The result shows that 17 of the 22 are also variant between human and yeast (these 17 positions are colored in purple and green).  The fact that the overlap is not 100% is because residues conserved due to common adaptation to environment between human and drosophila are different from those between human and yeast. 

The molecular clock predicts: 

The chance for a position to be different between human and yeast is 36/102.

The chance for a position to be different between human and drosophila is 22/102.

The number of overlap positions: 36/102 x 22/102 x 102 = 7.76. far short of 17.

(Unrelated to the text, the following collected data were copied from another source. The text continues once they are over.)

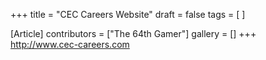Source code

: +++
title = "CEC Careers Website"
draft = false
tags = [ ]

[Article]
contributors = ["The 64th Gamer"]
gallery = []
+++
http://www.cec-careers.com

There are only 7 positions as underlined below that are absolutely conserved among bacteria, yeast, plants, nematodes, and human.

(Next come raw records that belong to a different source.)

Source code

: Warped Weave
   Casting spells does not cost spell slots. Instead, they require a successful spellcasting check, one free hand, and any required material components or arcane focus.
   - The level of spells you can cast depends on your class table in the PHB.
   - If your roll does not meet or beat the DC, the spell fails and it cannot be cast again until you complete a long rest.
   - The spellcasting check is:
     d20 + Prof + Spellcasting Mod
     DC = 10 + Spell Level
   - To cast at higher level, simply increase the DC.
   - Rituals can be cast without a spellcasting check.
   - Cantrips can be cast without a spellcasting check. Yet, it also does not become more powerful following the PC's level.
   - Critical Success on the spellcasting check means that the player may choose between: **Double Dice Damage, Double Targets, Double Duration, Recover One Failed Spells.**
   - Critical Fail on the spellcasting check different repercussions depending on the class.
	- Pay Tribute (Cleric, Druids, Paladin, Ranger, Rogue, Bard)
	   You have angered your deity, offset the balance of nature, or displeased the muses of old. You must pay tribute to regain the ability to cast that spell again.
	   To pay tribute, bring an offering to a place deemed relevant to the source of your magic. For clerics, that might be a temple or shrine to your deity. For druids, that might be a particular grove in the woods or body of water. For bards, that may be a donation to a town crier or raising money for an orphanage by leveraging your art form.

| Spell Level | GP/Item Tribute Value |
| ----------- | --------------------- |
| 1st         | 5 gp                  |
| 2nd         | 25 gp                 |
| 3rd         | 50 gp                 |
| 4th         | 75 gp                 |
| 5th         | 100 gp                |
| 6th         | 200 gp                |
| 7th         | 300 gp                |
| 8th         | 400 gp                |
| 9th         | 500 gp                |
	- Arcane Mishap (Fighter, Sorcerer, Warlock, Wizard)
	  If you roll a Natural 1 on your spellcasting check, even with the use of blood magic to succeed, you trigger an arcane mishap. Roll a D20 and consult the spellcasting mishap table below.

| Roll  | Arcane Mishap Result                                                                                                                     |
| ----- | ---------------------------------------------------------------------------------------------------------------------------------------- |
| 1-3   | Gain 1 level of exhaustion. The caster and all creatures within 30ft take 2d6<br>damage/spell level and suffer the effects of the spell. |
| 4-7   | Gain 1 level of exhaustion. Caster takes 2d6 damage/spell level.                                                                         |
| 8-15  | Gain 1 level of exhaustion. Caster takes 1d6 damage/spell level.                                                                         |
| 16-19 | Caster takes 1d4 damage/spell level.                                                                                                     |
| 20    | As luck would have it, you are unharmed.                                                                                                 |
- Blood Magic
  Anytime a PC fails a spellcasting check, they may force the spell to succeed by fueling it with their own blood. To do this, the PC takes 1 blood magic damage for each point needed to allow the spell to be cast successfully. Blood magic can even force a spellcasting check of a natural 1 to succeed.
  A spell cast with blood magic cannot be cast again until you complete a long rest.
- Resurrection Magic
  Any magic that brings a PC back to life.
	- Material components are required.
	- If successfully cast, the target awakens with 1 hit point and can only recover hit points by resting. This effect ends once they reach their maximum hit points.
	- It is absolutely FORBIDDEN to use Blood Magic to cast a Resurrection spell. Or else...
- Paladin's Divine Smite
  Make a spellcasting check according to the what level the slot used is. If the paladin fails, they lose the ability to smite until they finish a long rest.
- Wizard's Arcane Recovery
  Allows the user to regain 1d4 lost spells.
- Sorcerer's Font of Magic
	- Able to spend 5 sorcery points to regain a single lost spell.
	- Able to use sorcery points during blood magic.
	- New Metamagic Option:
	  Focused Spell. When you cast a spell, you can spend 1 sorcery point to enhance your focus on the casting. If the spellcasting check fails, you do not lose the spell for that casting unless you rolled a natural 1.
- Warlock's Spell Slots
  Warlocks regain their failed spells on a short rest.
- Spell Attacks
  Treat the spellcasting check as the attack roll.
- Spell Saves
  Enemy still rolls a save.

Human  1    MGDVEKGKKIFIMKCSQCHTVEKGGKHKTGPNLHGLFGRKTGQAPGYSYTAANKNKGIIW  60

       61   GEDTLMEYLENPKKYIPGTKMIFVGIKKKEERADLIAYLKKAT  103

So, a most realistic calculation of overlap should be 36/95 x 22/95 x 95 = 8.3 residues, far short of 17.

 

Even if we generously grant that 40 residues are absolutely non-neutral or non-variable, we still only get 36/62 x 22/62 x 62 = 12.77, short of 17. 

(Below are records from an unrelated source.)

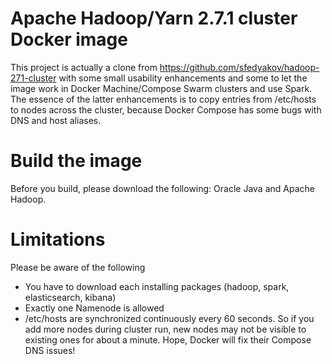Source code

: # Apache Hadoop/Yarn 2.7.1 cluster Docker image
This project is actually a clone from https://github.com/sfedyakov/hadoop-271-cluster with some small usability enhancements and some to let the image work in Docker Machine/Compose Swarm clusters and use Spark. The essence of the latter enhancements is to copy entries from /etc/hosts to nodes across the cluster, because Docker Compose has some bugs with DNS and host aliases.

# Build the image
Before you build, please download the following: Oracle Java and Apache Hadoop.


# Limitations
Please be aware of the following
- You have to download each installing packages (hadoop, spark, elasticsearch, kibana) 
- Exactly one Namenode is allowed
- /etc/hosts are synchronized continuously every 60 seconds. So if you add more nodes during cluster run, new nodes may not be visible to existing ones for about a minute. Hope, Docker will fix their Compose DNS issues!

Again, Zuckerkandl, Pauling, and Margoliash all could have noticed the overlap feature.  If they had done that 46 years ago, the molecular clock (vastly different species have very similar mutation rates) would never have been invented in the first place for macroevolution.  It may have been invented for studying microevolution (identical or very similar species have very similar mutation rates) and may still apply in some cases of microevolution.  But its impact on the understanding of molecular evolution would be trivial. 

Acknowledgements:

I thank my college classmate Dr. Wei Shen for providing the alignment picture shown here, and for many valuable discussions. 

 

Reference:

1.         Zuckerkandl E, Pauling L: Molecular disease, evolution, and genetic heterogeneity, Horizons in Biochemistry. New York: Academic Press; 1962.

2.         Margoliash E: Primary structure and evolution of cytochrome c. Proc Natl Acad Sci 1963, 50:672-679.

3.         Kumar S: Molecular clocks: four decades of evolution. Nat Rev Genet 2005, 6:654-662.